Rendered images with source text
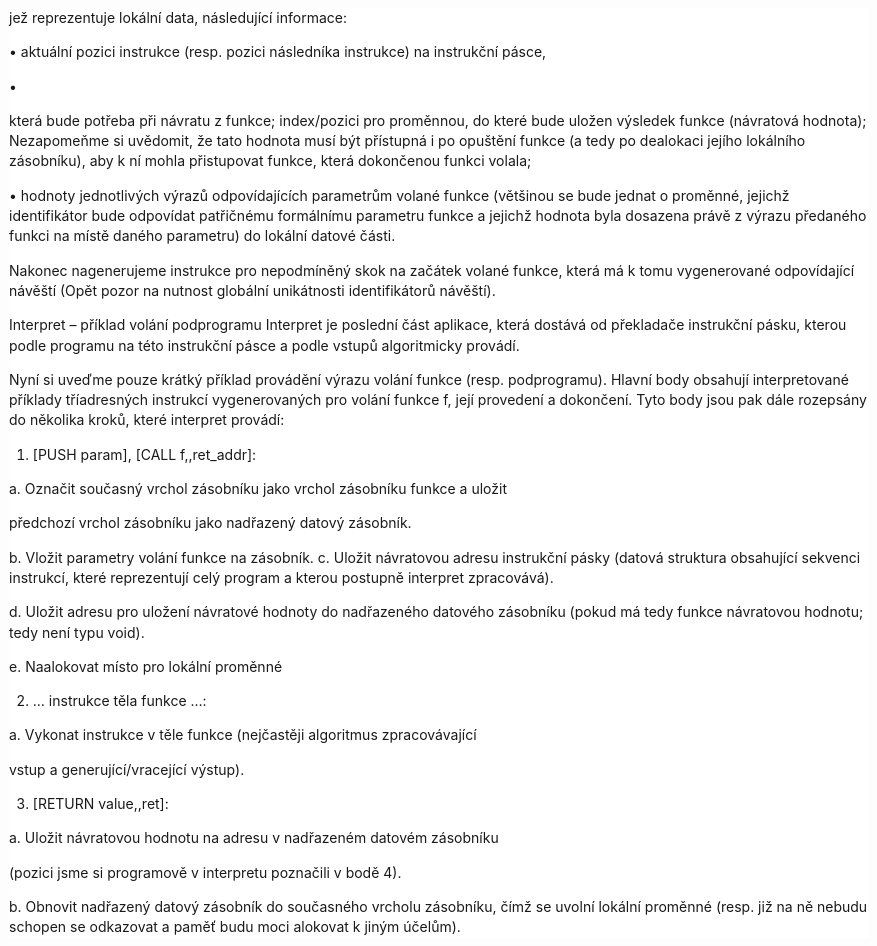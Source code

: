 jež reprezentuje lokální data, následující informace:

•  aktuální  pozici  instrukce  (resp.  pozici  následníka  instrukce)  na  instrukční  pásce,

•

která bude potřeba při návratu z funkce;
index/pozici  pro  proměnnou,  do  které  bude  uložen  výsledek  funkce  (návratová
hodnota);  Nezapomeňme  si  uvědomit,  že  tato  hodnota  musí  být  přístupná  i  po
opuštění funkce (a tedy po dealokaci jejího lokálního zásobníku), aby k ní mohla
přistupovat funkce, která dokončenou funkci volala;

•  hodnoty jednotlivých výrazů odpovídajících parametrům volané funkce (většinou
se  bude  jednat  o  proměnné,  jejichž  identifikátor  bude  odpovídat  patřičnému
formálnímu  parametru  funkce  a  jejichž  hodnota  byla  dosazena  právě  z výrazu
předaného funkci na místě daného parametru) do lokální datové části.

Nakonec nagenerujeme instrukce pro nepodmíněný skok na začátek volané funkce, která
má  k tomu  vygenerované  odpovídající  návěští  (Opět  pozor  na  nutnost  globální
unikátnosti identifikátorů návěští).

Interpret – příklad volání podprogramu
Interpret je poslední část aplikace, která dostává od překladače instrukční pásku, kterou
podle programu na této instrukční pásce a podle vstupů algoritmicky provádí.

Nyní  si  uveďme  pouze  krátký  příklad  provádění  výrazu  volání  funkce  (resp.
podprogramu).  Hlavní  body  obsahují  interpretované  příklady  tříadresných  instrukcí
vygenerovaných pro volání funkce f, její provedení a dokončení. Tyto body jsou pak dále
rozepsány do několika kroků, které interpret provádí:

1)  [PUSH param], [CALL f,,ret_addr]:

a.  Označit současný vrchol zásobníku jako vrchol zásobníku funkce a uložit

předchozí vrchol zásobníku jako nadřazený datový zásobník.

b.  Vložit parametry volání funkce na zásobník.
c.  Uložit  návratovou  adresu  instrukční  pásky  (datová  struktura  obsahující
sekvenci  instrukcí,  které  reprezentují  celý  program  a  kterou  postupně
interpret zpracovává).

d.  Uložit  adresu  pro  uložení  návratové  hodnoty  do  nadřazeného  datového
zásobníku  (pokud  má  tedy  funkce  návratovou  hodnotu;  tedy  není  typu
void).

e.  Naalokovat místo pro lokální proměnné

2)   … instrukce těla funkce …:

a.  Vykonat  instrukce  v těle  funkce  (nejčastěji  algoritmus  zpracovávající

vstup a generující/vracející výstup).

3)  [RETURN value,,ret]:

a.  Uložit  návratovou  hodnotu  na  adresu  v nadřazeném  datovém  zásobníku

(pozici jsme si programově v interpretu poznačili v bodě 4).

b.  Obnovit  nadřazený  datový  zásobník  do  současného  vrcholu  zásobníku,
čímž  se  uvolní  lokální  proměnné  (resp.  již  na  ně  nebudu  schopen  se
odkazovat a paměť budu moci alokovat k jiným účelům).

## Exercise description
Pull every line with "adresu" from the records.

## Answer section
c.  Uložit  návratovou  adresu  instrukční  pásky  (datová  struktura  obsahující
d.  Uložit  adresu  pro  uložení  návratové  hodnoty  do  nadřazeného  datového
a.  Uložit  návratovou  hodnotu  na  adresu  v nadřazeném  datovém  zásobníku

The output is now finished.